Top of DATA PROVIDED

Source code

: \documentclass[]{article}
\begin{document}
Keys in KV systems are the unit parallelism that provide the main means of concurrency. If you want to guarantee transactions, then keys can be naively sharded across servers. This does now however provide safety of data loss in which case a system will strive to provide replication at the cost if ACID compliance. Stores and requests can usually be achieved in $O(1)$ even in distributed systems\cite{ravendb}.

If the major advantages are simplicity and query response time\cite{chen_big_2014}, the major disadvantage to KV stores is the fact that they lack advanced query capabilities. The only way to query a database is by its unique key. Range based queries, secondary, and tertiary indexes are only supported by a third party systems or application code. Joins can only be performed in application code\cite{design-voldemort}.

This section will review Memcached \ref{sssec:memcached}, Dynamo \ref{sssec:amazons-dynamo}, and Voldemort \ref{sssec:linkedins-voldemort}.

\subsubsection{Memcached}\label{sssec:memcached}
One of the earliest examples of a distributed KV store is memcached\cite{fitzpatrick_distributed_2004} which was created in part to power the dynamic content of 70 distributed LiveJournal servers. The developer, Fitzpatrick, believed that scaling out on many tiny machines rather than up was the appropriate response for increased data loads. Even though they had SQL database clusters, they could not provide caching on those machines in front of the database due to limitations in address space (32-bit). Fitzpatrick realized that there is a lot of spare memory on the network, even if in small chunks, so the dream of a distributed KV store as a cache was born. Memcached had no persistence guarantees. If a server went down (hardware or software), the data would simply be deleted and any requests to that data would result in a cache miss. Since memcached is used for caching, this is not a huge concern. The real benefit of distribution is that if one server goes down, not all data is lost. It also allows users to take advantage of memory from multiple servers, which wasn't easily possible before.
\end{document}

Bottom of DATA PROVIDED

TASK REQUIREMENTS:
What you should output is every line of the records above, from the first through the line containing "Keys in KV systems", unchanged.

RESPONSE TO THE TASK:
Source code

: \documentclass[]{article}
\begin{document}
Keys in KV systems are the unit parallelism that provide the main means of concurrency. If you want to guarantee transactions, then keys can be naively sharded across servers. This does now however provide safety of data loss in which case a system will strive to provide replication at the cost if ACID compliance. Stores and requests can usually be achieved in $O(1)$ even in distributed systems\cite{ravendb}.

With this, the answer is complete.